Super Moderator
“ | Önbilgi: Bir lanet ile kurbanın elbiseleri, evi, arabası, kalemi vb. arasında nasıl bir bağlantı vardır? Bilimsel biri, "Açıkça hiçbir şey" diye iddia edebilir. Ancak evlerin, arabaların, kalelerin, belli tip ve renklerde elbiselerin sahiplerinin başına inanılmaz felaketler getirmiş gibi göründüğü hakkında pek çok kayıt vardır. Aralarındaki bağ tam olarak nedir? Her nasılsa bir bağlantı var gibi görünüyor. O kadar ki, bazılarına göre 1. Dünya Savaşı'ndan ve sahiplerinin daha sonraki ölümlerinden "lanetli" bir arabanın sorumlu olduğunu söyleyenler bile var. | ,, |
Doğa dışı olayların dünyası gerçekten inanılmazdır. Şans ya da şanssızlık, belli nesnelerin içine yerleşmiş gibidir: Elbiseler, arabalar, evler, kalemler, sanat eserleri, vb. gibi. Bunların hakkında hiçbir bilimsel teori yoktur. Ancak dünya çapında tuhaf olaylar rapor edilmiş ve bunlarla ilişkili oldukları bulunmuştur.
Çok iyi bilinen bir kötü şans olayı, Arşidük Francis Ferdinand'ın arabası ile ilişkilendirilmiştir. Avusturya ve Macaristan veliaht prensiydi.
O ve karısı, 1914 yılında suikaste kurban gittiklerinde bir arabada seyahat ediyorlardı. Cinayet, çok pahalıya patladı. 1. Dünya Savaşı'nın patlamasına sebep oldu.

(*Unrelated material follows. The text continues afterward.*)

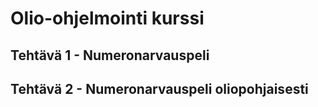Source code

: # Olio-ohjelmointi kurssi
## Tehtävä 1 - Numeronarvauspeli
## Tehtävä 2 - Numeronarvauspeli oliopohjaisesti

Zamanında arabayı kimse lanetlememişti.
Daha sonra araba, Avusturya Ordusu'ndan General Potiorek tarafından satın alındı. Ancak arabanın sahibine kötü şans getiren sihirli güçleri olduğu açıktı. Birkaç hafta sonra bu cesur general, Valjevo'da ezici bir yenilgiye uğradı. Bu şoka ve utanca dayanamadı ve akli dengesini yitirdi. Deli bir adam olarak öldü.
Ancak arabanın yolculuğu henüz sona ermemişti. Avusturyalı bir kaptan onu satın aldı ve iki hafta içinde kötü şans kayası onun üzerine yuvarlandı. Önce iki çiftçiyi öldürdü. Arabanın kontrolünü kaybetti. Bir ağaca çarptı ve ardından boynunu kırdı.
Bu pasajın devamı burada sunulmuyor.